> THE PROBLEM: Pick out the lines below that include the string "Diepvrieswand".

> PROVIDED INFORMATION:
=====
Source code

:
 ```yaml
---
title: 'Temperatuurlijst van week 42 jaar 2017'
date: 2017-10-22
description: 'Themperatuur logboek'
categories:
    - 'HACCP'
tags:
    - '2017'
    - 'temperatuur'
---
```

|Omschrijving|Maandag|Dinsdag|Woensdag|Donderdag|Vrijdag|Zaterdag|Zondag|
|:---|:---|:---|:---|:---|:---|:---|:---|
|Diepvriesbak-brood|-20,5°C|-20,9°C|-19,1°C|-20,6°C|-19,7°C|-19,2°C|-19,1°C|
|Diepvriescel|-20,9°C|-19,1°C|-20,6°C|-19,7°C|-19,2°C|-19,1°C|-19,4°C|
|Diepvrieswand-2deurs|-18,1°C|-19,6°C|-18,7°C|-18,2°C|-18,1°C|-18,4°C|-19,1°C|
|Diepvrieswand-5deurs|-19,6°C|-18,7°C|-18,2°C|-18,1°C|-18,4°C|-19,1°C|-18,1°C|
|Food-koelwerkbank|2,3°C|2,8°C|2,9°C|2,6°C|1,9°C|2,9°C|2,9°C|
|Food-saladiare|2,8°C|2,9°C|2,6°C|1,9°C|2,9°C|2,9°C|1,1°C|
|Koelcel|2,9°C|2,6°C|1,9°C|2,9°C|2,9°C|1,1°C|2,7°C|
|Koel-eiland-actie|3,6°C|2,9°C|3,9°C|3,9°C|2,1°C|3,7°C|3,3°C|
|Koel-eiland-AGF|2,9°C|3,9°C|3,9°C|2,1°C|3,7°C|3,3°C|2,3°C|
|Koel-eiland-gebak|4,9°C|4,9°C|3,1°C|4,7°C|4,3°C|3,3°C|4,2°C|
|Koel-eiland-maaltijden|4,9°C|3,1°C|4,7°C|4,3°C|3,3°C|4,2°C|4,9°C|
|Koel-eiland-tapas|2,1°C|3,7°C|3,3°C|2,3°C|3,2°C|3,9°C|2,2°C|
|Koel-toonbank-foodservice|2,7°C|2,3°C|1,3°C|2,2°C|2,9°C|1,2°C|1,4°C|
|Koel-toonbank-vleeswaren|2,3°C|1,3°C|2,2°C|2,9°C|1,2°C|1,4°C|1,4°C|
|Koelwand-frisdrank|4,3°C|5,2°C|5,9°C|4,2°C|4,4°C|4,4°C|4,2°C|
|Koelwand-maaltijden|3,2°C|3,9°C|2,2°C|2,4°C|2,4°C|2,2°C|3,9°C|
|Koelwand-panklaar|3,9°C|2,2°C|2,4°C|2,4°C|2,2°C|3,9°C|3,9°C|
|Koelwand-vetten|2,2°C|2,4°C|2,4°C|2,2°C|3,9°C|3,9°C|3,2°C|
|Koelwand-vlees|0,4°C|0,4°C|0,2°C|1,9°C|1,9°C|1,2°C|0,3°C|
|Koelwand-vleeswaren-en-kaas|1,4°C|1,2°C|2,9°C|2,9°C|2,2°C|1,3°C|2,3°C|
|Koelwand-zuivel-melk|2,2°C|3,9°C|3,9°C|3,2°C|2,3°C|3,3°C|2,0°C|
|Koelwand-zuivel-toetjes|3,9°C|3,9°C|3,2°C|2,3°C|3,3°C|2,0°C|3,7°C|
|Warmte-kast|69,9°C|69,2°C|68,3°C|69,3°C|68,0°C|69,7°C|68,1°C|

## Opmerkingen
=====
> EXPECTED ANSWER:
|Diepvrieswand-2deurs|-18,1°C|-19,6°C|-18,7°C|-18,2°C|-18,1°C|-18,4°C|-19,1°C|
|Diepvrieswand-5deurs|-19,6°C|-18,7°C|-18,2°C|-18,1°C|-18,4°C|-19,1°C|-18,1°C|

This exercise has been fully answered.